◆ **Dataset entries**:
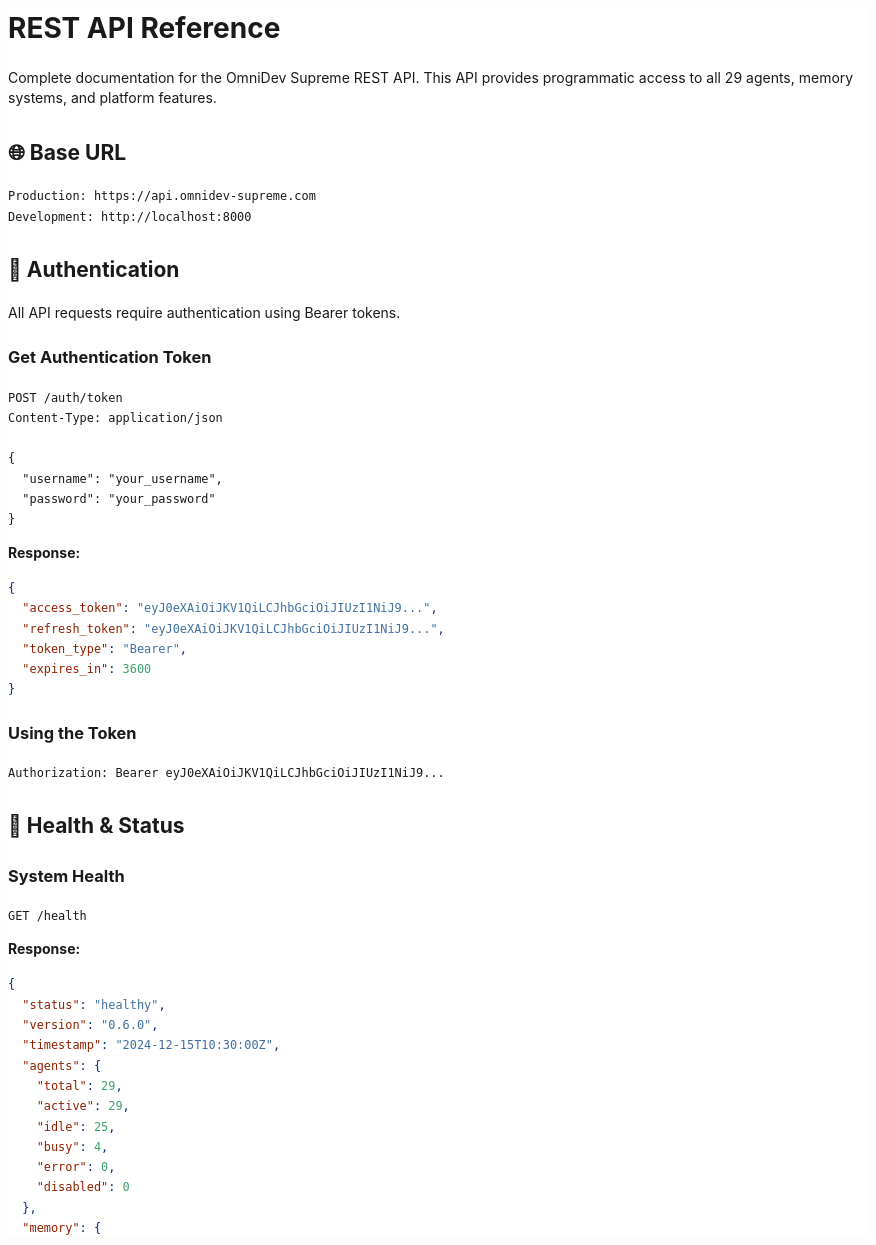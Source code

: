 # REST API Reference

Complete documentation for the OmniDev Supreme REST API. This API provides programmatic access to all 29 agents, memory systems, and platform features.

## 🌐 Base URL

```
Production: https://api.omnidev-supreme.com
Development: http://localhost:8000
```

## 🔐 Authentication

All API requests require authentication using Bearer tokens.

### **Get Authentication Token**
```http
POST /auth/token
Content-Type: application/json

{
  "username": "your_username",
  "password": "your_password"
}
```

**Response:**
```json
{
  "access_token": "eyJ0eXAiOiJKV1QiLCJhbGciOiJIUzI1NiJ9...",
  "refresh_token": "eyJ0eXAiOiJKV1QiLCJhbGciOiJIUzI1NiJ9...",
  "token_type": "Bearer",
  "expires_in": 3600
}
```

### **Using the Token**
```http
Authorization: Bearer eyJ0eXAiOiJKV1QiLCJhbGciOiJIUzI1NiJ9...
```

## 🏥 Health & Status

### **System Health**
```http
GET /health
```

**Response:**
```json
{
  "status": "healthy",
  "version": "0.6.0",
  "timestamp": "2024-12-15T10:30:00Z",
  "agents": {
    "total": 29,
    "active": 29,
    "idle": 25,
    "busy": 4,
    "error": 0,
    "disabled": 0
  },
  "memory": {
```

◆ **PROBLEM**:
Identify each line in the records above that contains the word "agents", and copy it out in full.

◆ **WRITTEN ANSWER**:
Complete documentation for the OmniDev Supreme REST API. This API provides programmatic access to all 29 agents, memory systems, and platform features.
  "agents": {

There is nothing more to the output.